Lab 5: Value Iteration
Due Mar. 20 by midnight

The GridWorld implementation for this lab is based on one by John DeNero and Dan Klein at UC Berkeley.

The policies found for a particular gridworld are highly dependent on the reward function for the states. On the left, the living reward was 0 for every non-terminal state. In this case the policy from the start state (in the lower left corner) takes the northern route towards the positive terminal state. On the right, the living reward was -1 for every non-terminal state. In this case the policy from the start state takes the eastern route, willing to risk the negative terminal state.

Starting point code

As in the previous lab, use Teammaker to form your team. You can log in to that site to indicate your partner preference. Once you and your partner have specified each other, a GitHub repository will be created for your team.

Introduction

In this lab, you will be exploring sequential decision problems that can be modeled as Markov Decision Processes (MDPs). You will begin by experimenting with some simple grid worlds implementing the value iteration algorithm.

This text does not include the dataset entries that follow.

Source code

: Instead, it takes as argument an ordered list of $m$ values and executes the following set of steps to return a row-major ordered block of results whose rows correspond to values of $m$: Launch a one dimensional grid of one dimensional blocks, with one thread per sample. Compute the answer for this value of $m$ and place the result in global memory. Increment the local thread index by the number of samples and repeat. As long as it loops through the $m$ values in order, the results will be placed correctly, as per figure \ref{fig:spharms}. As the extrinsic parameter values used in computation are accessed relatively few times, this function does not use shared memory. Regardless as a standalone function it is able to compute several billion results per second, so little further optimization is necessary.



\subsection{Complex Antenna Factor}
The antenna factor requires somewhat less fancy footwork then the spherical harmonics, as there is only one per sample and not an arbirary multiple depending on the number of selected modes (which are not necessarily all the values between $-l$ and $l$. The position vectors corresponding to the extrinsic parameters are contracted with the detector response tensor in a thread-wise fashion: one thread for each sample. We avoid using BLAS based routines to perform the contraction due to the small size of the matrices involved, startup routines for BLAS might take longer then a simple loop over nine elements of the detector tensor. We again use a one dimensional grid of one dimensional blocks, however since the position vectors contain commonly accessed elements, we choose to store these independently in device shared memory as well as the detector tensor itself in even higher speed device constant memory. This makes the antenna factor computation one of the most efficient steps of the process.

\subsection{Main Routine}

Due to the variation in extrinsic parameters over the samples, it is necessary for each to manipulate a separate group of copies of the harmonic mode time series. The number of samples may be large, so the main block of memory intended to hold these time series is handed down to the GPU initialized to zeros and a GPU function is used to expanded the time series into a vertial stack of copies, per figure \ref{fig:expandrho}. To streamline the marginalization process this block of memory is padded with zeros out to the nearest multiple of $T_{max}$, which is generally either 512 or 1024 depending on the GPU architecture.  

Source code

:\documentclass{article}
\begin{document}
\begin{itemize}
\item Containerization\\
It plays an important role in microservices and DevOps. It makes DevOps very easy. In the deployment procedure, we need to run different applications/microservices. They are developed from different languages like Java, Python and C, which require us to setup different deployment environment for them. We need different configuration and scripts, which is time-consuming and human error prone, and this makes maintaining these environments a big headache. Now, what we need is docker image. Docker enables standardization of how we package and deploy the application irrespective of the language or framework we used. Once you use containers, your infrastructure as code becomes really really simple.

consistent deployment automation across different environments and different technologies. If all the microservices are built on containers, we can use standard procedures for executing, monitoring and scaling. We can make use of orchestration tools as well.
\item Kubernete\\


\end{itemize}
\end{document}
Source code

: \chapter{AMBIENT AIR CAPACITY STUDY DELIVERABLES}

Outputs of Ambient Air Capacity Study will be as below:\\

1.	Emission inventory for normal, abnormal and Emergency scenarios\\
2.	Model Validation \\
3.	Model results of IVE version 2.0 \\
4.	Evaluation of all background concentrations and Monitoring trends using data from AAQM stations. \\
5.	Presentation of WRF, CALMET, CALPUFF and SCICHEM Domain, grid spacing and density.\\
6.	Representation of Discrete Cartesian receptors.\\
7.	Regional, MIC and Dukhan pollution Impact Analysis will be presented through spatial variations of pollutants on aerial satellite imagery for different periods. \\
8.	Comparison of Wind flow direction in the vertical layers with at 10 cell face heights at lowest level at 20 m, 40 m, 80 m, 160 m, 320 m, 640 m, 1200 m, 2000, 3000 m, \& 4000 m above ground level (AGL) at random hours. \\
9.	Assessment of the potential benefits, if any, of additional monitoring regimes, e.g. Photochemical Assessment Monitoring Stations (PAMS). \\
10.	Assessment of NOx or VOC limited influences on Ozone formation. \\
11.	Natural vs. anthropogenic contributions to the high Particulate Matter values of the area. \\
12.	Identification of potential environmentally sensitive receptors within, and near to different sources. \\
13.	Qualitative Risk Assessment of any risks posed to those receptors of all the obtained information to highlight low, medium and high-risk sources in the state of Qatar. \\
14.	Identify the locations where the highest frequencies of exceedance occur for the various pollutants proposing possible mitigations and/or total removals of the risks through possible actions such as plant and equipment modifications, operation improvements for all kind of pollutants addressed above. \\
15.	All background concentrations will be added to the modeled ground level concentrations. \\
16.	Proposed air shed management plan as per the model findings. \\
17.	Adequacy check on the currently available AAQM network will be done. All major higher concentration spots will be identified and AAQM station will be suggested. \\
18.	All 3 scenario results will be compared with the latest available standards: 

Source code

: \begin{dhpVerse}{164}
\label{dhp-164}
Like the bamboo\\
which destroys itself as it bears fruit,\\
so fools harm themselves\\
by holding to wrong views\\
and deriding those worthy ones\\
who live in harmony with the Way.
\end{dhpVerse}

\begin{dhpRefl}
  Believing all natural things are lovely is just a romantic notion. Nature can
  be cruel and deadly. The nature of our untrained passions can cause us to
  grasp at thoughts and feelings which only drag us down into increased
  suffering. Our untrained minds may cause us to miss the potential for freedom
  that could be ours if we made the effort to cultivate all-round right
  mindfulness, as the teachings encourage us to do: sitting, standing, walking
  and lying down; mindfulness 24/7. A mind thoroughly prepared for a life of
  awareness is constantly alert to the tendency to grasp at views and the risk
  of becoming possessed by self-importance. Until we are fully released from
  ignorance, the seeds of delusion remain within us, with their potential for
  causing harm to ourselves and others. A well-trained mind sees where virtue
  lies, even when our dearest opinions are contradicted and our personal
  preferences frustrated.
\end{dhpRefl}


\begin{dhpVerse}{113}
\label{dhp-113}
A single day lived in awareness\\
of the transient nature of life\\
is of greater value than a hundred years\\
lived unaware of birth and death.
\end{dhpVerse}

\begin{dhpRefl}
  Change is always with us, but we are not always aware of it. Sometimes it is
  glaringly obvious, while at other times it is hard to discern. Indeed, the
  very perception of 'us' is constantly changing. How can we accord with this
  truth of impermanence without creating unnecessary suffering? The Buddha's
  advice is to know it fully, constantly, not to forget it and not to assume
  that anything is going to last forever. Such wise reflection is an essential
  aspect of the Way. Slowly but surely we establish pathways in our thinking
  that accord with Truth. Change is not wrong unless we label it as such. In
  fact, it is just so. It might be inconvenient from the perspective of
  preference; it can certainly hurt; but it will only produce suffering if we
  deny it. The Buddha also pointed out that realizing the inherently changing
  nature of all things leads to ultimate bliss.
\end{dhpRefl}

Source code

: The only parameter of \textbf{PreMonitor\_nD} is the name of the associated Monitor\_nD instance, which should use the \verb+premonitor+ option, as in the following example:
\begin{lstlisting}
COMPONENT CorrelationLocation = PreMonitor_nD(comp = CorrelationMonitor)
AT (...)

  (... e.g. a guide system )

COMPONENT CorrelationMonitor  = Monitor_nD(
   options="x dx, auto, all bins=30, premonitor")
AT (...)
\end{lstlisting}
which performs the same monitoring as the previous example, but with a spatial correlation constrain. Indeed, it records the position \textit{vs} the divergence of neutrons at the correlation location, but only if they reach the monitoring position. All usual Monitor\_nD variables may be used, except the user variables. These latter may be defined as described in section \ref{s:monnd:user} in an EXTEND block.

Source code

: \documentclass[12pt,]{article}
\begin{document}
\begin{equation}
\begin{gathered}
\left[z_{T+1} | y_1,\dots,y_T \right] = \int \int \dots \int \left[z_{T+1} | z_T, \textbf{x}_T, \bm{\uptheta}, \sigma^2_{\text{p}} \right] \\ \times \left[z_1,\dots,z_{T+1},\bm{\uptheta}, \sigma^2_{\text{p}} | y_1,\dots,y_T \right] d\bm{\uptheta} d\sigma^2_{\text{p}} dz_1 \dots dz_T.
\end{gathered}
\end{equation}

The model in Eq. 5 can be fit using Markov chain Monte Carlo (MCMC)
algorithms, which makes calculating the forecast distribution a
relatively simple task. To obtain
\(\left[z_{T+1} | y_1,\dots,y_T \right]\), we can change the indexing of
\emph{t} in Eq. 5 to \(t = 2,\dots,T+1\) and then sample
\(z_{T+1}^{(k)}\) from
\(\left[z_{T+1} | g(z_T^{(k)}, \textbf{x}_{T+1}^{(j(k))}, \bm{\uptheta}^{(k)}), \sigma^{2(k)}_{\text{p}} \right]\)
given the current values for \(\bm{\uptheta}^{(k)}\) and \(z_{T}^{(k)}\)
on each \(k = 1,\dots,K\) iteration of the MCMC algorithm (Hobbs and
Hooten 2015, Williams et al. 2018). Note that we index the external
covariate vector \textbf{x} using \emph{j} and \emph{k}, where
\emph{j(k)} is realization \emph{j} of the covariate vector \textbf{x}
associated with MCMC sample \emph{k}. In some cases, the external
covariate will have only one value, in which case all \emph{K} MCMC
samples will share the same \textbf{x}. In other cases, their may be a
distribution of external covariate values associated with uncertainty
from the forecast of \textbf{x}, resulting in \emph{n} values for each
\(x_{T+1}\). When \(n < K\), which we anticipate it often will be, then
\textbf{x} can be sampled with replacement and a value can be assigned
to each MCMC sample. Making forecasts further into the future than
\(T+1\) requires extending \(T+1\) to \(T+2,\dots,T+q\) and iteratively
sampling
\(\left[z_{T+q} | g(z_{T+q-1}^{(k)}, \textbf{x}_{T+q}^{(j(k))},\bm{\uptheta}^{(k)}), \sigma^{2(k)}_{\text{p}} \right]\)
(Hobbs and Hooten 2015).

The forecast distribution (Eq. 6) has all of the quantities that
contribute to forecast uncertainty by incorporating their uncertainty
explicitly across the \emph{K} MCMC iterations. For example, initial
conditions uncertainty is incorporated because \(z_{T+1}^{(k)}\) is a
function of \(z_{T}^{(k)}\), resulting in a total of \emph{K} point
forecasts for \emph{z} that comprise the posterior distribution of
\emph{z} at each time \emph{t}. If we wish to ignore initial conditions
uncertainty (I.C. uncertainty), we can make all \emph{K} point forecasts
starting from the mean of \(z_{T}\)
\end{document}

The starting point code includes many files for the GridWorld MDP interface. Most of these files you can ignore. The only files you will modify are:

MDPs

An MDP describes an environment with observable states and stochastic actions. To experience this for yourself, run Gridworld in manual control mode, and use the arrow keys to move the agent:

python3 gridworld.py -m

You will see a two-exit environment. The blue dot is the agent. Note that like in lecture each action you try only has its intended outcome 80% of the time, while 10% of the time it will go off in either of the orthogonal directions.

You can control many aspects of the simulation. A full list of options is available by running:

python3 gridworld.py -h

You can try controlling the agent manually on another grid world:

python3 gridworld.py -m -g MazeGrid

Note: The Gridworld MDP is such that you first must enter a pre-terminal state (the double boxes shown in the GUI) and then take the special 'exit' action before the episode actually ends (in the true terminal state called TERMINAL_STATE, which is not shown in the GUI). Part of the reason for this is that this version of Gridworld give rewards for (state, action) pairs instead of for states.

Look at the console output that accompanies the graphical output. You will be told about each transition the agent experiences (to turn this off, use -q).

Positions are represented by (x,y) Cartesian coordinates and any arrays are indexed by [x][y], with (0,0) at the bottom-left corner. By default, most transitions will receive a reward of zero, though you can change this with the living reward option (-r).

Value Iteration

An MDP can be 'solved' using value iteration. It works by performing repeated updates until value estimates converge. Your first task is to complete the ValueIterationAgent in the file valueIterationAgents.py. Pseudocode is available on the lecture slides.

The ValueIterationAgent takes an MDP on construction the calls the valueIteration function, which you will implement. You will also need to implement the getPolicy function, which takes a state and returns the best action at that state (according to the values stored by value iteration).

Once you have implemented these functions, you can use the following command to display the 100-iteration values computed by your agent:

python3 gridworld.py -i 100

Explore discount, noise, and living reward

The expected value of a state depends on a number of factors including how future rewards are discounted, how noisy the actions are, and how much reward is received on non-exit states. Find appropriate settings for these variables in the following scenarios and record what you find in the analysis.txt file.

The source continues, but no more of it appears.